* **WORK TO COMPLETE**: Set down exactly the first line of the entries and every line after it, through the line with "We'll focus on".
-------- INPUT DATA
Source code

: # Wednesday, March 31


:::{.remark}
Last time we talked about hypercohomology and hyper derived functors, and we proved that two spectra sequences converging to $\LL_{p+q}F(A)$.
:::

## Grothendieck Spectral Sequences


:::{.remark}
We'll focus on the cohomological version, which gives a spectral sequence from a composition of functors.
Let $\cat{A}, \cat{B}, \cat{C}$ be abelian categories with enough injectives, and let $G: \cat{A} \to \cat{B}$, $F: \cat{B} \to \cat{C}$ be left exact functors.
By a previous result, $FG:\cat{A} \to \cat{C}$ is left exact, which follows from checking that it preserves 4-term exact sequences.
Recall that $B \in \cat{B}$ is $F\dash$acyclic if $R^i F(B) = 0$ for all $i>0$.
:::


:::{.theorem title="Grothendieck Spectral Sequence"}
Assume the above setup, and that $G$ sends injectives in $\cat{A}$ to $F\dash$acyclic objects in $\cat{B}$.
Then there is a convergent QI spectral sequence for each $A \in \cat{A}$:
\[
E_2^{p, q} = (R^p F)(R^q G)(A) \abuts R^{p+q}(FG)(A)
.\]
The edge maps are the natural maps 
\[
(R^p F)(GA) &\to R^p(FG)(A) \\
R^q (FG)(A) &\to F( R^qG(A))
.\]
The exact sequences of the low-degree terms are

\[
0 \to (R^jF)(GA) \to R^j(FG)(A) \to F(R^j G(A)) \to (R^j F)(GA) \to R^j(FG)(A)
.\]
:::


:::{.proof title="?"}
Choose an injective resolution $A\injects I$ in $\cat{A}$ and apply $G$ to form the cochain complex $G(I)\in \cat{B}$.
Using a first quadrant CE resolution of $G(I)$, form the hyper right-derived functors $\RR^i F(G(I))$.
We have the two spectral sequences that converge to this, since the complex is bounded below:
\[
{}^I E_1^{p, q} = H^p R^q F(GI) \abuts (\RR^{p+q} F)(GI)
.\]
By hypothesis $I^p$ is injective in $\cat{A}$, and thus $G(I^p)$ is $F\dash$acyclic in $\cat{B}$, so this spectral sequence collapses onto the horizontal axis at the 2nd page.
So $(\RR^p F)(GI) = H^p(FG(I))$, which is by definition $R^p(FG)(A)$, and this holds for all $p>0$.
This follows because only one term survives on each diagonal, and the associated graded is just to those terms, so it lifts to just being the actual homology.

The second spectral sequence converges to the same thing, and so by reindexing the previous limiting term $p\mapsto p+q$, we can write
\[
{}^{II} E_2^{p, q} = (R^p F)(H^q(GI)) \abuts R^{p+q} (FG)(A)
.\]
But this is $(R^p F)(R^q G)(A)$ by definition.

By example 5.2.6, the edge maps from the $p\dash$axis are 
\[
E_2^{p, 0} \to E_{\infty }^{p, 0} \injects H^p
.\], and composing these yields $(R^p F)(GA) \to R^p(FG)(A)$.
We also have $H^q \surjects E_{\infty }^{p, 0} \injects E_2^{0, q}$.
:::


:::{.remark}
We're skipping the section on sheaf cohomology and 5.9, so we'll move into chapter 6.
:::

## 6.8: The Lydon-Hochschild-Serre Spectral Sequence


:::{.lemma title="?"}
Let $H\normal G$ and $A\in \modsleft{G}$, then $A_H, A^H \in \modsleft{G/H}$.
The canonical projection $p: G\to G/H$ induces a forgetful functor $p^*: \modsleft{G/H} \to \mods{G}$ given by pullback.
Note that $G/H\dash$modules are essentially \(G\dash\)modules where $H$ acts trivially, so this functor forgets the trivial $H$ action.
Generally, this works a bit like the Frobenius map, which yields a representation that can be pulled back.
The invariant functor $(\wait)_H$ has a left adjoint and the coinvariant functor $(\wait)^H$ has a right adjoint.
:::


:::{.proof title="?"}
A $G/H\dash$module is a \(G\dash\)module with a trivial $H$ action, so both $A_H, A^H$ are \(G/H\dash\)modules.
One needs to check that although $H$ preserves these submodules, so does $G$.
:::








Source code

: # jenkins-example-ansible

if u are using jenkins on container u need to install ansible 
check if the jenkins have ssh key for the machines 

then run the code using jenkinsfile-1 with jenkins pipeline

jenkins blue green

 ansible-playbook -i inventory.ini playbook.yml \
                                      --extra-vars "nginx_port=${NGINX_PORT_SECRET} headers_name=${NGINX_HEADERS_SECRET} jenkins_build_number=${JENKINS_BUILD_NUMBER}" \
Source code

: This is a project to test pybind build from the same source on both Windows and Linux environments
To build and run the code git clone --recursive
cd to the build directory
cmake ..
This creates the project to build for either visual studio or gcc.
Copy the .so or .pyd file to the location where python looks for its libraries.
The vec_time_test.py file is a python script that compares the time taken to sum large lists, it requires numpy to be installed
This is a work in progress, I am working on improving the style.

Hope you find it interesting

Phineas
----------------
* **RESPONSE TO THE TASK**:
Source code

: # Wednesday, March 31


:::{.remark}
Last time we talked about hypercohomology and hyper derived functors, and we proved that two spectra sequences converging to $\LL_{p+q}F(A)$.
:::

## Grothendieck Spectral Sequences


:::{.remark}
We'll focus on the cohomological version, which gives a spectral sequence from a composition of functors.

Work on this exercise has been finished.